===== Excerpted data

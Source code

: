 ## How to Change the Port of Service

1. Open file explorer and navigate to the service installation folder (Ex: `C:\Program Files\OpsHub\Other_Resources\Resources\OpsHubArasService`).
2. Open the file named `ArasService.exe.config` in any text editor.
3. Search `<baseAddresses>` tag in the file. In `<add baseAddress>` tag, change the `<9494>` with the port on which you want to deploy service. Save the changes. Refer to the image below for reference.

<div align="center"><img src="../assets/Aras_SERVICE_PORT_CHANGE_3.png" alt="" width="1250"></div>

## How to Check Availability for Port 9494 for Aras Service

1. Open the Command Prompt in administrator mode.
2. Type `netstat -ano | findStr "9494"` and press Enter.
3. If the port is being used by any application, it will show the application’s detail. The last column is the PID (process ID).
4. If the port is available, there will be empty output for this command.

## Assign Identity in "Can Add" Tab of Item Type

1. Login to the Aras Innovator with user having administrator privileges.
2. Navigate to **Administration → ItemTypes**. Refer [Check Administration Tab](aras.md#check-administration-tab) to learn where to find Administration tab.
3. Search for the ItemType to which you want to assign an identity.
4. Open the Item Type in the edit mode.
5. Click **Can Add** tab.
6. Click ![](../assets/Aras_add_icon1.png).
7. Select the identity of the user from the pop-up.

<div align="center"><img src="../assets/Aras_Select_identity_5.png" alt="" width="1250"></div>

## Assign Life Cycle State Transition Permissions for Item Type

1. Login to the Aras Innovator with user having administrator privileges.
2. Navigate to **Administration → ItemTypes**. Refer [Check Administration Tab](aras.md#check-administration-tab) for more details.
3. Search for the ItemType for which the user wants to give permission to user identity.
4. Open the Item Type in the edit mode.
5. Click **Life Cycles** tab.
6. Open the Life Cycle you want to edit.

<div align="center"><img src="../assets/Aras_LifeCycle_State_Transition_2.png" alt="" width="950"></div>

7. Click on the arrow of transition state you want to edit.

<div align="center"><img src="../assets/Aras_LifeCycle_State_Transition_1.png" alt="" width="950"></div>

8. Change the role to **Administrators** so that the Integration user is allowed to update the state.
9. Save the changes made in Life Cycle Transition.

==========

▸ **Task directions**:
Which lines in the data above hold the word "user"? Return each of them.

▸ **Task solution**:
1. Login to the Aras Innovator with user having administrator privileges.
7. Select the identity of the user from the pop-up.
1. Login to the Aras Innovator with user having administrator privileges.
3. Search for the ItemType for which the user wants to give permission to user identity.
8. Change the role to **Administrators** so that the Integration user is allowed to update the state.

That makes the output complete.